[MATERIAL FOR THIS EXERCISE Boundary: Start]

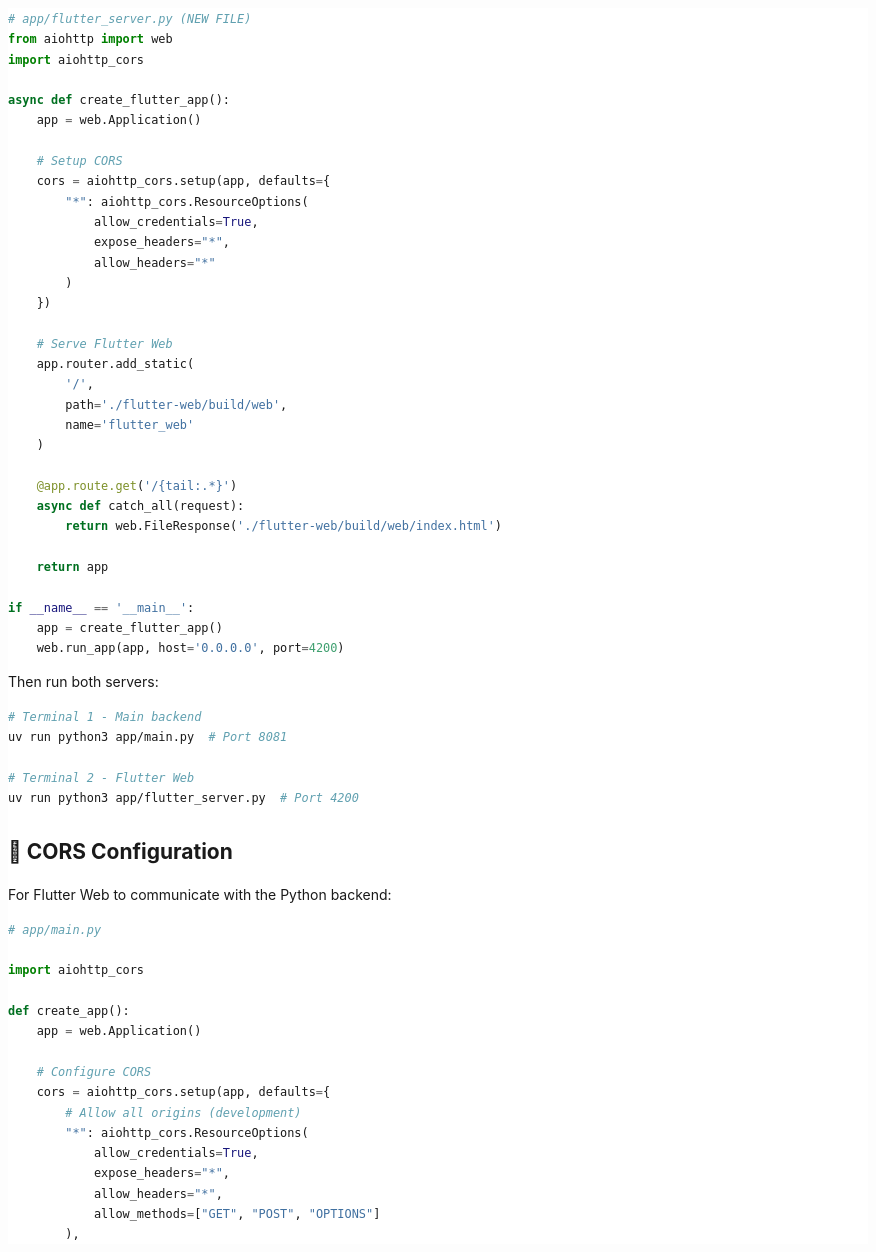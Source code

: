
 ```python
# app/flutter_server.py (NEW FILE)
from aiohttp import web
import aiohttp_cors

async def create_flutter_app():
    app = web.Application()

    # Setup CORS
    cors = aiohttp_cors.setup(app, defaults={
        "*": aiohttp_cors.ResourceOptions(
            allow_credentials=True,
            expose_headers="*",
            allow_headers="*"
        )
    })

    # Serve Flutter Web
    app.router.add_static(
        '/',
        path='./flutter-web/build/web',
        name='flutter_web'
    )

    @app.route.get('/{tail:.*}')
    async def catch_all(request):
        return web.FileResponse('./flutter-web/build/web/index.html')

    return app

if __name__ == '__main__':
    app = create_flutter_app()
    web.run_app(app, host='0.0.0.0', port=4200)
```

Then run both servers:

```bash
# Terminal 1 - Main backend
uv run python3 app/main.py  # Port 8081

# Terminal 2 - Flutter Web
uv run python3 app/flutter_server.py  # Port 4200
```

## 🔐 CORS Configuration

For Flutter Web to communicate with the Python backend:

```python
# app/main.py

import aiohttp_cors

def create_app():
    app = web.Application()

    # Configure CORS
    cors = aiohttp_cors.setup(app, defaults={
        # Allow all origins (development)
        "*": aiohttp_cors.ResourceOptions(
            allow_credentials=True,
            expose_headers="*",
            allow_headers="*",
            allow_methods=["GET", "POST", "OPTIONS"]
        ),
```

[MATERIAL FOR THIS EXERCISE Boundary: End]
[MATERIAL FOR THIS EXERCISE Boundary: Start]

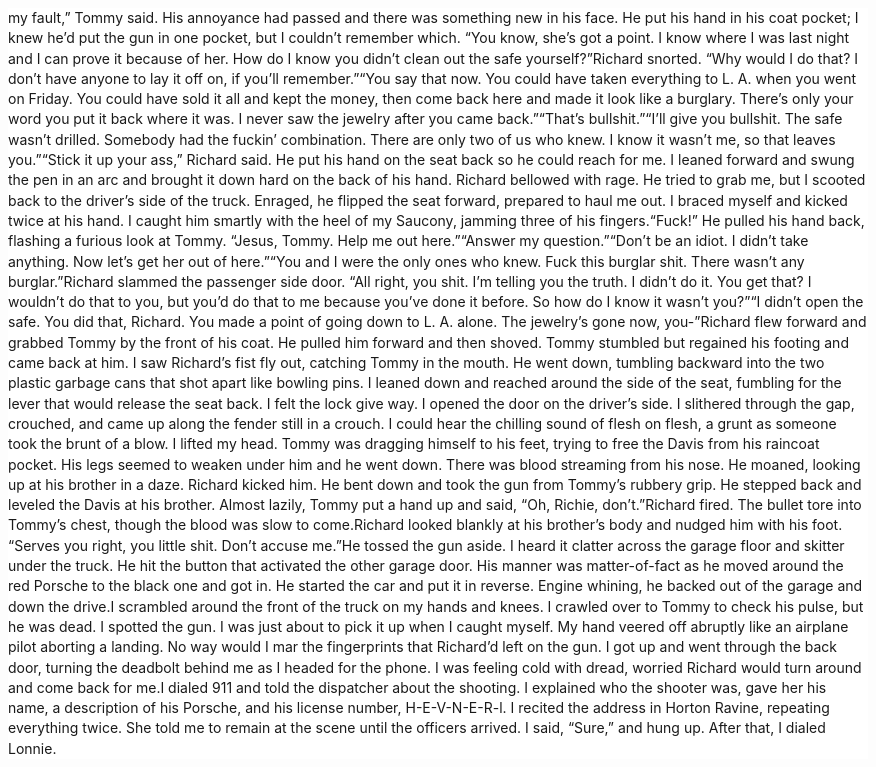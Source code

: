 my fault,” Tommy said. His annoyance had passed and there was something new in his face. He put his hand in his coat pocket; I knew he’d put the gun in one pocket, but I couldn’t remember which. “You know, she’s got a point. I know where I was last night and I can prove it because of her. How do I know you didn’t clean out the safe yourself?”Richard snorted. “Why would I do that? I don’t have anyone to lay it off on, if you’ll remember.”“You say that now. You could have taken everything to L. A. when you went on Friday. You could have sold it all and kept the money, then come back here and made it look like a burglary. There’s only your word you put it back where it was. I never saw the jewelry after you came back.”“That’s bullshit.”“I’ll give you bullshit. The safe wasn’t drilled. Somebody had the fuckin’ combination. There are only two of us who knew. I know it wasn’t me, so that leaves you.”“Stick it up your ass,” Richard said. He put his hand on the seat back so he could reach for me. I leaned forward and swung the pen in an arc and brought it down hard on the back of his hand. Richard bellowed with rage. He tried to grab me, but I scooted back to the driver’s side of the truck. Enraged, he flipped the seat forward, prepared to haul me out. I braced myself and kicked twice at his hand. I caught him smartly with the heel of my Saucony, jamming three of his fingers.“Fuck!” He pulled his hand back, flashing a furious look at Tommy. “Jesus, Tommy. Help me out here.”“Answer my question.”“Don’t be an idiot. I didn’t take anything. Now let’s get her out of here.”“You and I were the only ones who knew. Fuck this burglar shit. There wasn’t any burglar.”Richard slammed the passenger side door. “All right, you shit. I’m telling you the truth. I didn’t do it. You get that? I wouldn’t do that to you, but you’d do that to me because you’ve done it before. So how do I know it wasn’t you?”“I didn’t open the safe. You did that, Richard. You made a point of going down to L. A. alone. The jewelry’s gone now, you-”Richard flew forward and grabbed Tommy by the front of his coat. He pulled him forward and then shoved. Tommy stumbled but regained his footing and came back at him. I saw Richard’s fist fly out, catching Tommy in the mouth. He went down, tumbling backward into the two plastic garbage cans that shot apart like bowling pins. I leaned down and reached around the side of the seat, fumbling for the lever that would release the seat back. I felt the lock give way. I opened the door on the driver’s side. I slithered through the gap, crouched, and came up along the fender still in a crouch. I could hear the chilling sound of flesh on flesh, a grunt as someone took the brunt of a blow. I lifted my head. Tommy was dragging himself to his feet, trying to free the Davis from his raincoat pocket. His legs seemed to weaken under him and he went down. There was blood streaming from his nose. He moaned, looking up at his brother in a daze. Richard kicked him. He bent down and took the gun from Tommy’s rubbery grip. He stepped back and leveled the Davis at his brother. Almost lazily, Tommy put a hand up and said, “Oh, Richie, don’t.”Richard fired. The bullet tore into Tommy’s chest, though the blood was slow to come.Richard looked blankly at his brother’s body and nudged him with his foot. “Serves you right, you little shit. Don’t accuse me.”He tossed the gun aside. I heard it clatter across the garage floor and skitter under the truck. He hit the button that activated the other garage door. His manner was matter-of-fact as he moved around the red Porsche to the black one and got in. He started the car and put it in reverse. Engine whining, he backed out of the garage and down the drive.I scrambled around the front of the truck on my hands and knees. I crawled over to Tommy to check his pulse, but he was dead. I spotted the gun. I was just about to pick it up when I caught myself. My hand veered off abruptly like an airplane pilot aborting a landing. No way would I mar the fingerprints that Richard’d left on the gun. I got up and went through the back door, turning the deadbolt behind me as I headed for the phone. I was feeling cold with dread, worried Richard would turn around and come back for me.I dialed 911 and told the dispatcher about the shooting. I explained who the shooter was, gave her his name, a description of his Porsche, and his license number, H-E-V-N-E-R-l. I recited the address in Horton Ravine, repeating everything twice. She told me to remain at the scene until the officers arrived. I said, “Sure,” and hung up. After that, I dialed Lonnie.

[MATERIAL FOR THIS EXERCISE Boundary: End]

WHAT YOU NEED TO DO:
Wherever a line in the entries above holds "async", copy that line.

ANSWER BELOW:
async def create_flutter_app():
    async def catch_all(request):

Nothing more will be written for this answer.